Help to Buy Scotland

Scotland Wales operate their own Help to Buy schemes, which are similar to England’s offering. Northern Ireland does not currently have a similar scheme in operation.

The Help to Buy (Scotland) Affordable New Build scheme requires that you have a deposit of 5% and that your deposit and mortgage must cover a combined minimum of 85% of the purchase price. The Scottish Government then takes a stake of 15% of the purchase price and holds security over this proportion until you own your home outright or decide to sell. You can also repay the government to increase your share of the equity in increments of 5% each time. The maximum value of the property you can purchase is £200,000 and must be used as your main residence, so you can’t use the scheme to purchase a buy-to-let investment.

Help to Buy Shared Ownership

The Help to Buy Shared Ownership scheme offers the chance to buy a share of a property, usually between 25% and 75% of the value. You then pay rent on the remaining share, and can buy bigger shares in the property as and when you can afford it. A housing association owns the remaining share of the property. There are rules on who can buy a home through Help to Buy Shared Ownership schemes:

  • Your household must earn £80,000 a year or less outside London, or earn £90,000 a year or less in London.
  • You are a first time buyer, you used to own a home but can’t afford to buy a new one, or an existing shared owner wishing to move.

People with Disabilities

If you have a disability you can apply for the Home Ownership for People with Long-Term Disabilities scheme (HOLD). This is for people who can’t find homes that meet their needs available through other home ownership schemes, for example properties that are on the ground floor.

Elderly People

If you’re aged 55 or over you can apply for help from the Older People’s Shared Ownership scheme. It works exactly the same as the general Shared Ownership scheme, but you can only buy up to 75% of a home. However, once you own the 75% you don’t have to pay rent on the remaining share.

Help to Buy ISA

The Help to Buy ISA is a tax-free saving account specifically aimed at people saving to buy their first home.
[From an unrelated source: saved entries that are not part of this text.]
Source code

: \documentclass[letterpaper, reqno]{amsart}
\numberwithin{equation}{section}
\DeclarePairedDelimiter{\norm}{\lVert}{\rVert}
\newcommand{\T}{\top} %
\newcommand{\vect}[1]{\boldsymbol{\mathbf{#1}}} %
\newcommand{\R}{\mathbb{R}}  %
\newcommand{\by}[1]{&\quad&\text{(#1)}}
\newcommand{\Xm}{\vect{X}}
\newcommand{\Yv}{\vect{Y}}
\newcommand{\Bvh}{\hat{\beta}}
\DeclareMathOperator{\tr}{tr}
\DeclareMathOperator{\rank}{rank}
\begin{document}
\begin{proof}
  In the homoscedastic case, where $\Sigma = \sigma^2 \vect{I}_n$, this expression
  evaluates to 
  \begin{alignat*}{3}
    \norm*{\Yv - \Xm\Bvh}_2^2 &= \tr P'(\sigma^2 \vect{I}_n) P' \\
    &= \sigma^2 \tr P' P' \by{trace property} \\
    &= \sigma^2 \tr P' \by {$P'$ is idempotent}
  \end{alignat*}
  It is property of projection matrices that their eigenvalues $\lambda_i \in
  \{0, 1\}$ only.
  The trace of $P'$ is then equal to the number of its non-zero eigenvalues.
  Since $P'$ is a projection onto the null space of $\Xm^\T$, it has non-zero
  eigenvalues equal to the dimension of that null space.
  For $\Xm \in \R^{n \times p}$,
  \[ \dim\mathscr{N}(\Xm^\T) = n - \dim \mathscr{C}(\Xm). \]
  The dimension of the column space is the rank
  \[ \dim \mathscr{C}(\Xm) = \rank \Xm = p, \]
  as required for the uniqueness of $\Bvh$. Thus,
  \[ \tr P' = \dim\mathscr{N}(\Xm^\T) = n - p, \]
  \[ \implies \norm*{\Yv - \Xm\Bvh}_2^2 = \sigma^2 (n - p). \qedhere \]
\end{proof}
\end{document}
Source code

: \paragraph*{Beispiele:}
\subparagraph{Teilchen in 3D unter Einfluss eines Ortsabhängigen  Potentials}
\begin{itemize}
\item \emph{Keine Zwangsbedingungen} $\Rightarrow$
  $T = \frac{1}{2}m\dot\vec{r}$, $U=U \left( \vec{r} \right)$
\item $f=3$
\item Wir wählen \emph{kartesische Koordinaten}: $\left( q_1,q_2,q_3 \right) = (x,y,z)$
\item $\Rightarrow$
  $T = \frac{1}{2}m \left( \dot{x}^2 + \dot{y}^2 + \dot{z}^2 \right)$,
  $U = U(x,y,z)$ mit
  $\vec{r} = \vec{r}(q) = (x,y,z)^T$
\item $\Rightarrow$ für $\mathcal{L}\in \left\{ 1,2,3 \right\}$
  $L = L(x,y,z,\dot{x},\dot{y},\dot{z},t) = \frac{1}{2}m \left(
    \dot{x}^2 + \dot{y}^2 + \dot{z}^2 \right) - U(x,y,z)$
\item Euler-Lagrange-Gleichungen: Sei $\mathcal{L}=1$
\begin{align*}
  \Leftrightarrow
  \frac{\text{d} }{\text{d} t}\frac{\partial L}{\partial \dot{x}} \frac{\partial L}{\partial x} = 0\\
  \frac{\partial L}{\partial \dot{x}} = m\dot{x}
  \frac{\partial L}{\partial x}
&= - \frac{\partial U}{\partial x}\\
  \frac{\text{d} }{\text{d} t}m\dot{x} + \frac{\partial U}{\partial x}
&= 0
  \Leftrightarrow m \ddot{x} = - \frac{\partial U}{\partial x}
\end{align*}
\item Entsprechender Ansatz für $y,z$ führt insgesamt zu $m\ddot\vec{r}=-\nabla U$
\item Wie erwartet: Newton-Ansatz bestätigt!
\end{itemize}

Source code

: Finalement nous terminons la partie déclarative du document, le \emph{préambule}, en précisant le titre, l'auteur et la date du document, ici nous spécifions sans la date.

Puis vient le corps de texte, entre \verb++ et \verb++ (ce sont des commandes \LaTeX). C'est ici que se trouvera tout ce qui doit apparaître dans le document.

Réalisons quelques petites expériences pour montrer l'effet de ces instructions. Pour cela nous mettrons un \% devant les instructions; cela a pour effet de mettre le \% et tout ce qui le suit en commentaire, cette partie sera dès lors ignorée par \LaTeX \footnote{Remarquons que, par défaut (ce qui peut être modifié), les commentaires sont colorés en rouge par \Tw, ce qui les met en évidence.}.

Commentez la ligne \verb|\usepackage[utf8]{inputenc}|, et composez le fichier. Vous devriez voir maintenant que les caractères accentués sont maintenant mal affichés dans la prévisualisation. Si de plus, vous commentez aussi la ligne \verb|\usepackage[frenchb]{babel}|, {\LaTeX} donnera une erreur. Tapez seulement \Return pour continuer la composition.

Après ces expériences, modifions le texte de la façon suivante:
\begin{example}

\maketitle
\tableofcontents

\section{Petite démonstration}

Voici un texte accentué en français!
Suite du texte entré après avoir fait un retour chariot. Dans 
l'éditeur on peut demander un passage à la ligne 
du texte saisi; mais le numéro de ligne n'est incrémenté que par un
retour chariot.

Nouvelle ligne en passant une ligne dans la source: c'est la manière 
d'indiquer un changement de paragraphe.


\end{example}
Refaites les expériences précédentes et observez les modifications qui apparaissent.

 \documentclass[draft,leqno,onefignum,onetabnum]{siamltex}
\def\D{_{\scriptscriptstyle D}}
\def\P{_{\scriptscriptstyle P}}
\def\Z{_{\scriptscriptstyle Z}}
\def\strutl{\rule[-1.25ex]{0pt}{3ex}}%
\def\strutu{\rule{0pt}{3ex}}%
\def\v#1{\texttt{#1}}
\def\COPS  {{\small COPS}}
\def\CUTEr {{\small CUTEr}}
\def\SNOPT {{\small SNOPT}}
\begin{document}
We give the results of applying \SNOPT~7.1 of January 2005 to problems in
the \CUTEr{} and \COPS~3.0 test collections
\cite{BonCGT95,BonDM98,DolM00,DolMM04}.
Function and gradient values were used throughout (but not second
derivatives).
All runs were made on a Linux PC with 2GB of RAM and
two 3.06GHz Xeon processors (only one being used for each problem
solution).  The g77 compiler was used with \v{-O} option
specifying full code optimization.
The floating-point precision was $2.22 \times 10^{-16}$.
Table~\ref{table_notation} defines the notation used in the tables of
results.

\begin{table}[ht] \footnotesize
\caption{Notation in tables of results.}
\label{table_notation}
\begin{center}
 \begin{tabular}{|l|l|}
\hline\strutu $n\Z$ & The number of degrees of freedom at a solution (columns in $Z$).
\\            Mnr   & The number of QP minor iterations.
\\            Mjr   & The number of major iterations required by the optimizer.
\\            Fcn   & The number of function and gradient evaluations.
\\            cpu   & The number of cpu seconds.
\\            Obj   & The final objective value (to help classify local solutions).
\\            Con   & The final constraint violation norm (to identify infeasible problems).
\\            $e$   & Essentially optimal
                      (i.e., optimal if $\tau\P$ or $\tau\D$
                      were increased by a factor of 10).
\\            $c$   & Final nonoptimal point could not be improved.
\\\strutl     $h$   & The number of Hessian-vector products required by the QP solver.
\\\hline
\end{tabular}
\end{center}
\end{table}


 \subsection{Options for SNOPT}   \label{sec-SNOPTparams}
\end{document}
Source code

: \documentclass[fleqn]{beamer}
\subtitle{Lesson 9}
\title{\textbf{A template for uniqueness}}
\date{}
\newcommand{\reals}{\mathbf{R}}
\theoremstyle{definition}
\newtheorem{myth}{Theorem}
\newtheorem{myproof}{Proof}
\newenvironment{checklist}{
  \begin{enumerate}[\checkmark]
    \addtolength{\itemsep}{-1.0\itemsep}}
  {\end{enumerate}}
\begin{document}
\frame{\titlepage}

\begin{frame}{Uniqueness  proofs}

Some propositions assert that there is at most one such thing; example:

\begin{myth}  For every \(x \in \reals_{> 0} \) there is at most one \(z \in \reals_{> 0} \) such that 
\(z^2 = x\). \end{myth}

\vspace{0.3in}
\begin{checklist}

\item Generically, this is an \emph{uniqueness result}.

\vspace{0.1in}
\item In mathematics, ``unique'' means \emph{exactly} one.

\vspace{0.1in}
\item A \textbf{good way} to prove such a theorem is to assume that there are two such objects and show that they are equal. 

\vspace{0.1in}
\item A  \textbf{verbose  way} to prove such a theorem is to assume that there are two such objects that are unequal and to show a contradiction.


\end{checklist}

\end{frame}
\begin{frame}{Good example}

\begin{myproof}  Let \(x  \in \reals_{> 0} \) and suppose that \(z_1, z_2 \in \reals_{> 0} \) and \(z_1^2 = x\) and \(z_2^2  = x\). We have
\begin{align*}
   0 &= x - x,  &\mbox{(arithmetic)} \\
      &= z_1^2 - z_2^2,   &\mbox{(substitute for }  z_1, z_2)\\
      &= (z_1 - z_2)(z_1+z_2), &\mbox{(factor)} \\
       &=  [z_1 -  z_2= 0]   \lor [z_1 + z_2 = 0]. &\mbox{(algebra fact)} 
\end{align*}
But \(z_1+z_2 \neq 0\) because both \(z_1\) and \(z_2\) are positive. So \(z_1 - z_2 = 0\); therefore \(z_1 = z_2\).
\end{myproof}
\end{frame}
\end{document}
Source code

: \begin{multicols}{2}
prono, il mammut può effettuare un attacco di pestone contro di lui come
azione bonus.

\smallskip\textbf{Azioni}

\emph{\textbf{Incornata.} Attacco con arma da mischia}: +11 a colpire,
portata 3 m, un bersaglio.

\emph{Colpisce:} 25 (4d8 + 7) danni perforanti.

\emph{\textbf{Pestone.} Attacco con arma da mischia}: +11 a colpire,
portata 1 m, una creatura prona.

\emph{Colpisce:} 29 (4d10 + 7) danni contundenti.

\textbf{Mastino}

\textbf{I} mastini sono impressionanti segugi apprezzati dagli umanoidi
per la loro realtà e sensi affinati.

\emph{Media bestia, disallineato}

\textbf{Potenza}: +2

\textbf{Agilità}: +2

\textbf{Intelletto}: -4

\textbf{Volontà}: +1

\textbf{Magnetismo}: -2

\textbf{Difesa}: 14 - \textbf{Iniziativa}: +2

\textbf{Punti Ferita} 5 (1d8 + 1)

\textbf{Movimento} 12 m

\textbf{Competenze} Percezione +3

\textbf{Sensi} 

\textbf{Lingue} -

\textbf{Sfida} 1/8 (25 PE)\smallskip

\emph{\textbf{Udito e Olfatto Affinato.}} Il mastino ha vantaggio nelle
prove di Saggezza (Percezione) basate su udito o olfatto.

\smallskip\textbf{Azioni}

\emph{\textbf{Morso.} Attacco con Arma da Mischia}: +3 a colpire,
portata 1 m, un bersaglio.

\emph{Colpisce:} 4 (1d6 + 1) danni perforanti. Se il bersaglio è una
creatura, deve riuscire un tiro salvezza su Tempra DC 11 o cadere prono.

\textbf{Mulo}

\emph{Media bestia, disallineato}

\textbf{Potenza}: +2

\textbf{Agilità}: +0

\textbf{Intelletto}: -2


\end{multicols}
For every £200 put into the ISA, the government adds an extra £50, up to a maximum bonus of £3,000. This is paid to your solicitor when your first property purchase completes.

Help to Buy ISA closed to new applicants in November 2019, but people who have existing accounts can continue to save until December 2030. They will still receive the 25% bonus when completing their purchase.

New Home Owners and Coronavirus

Though the coronavirus pandemic has made buying a new home tricker in some respects, for example due to a lack of mortgage availability, in others it has made it easier. The stamp duty threshold has been raised from £300,000 to £500,000. This has contributed to a mini boom in the property market, with property website Rightmove finding that July 2020 was the busiest month for home buying since they started tracking data ten years ago. Raising the stamp duty threshold will mainly be of benefit for people purchasing in places where property is most expensive, for example London and the South East.

There are plenty of schemes available to help you get a foot on the property ladder or make a move into a new home. They vary depending on the area you live in, and take into account the huge differences in property prices found around the country. Though the housing market is currently volatile due to Covid-19, the schemes are still available to help make your house purchase much more available.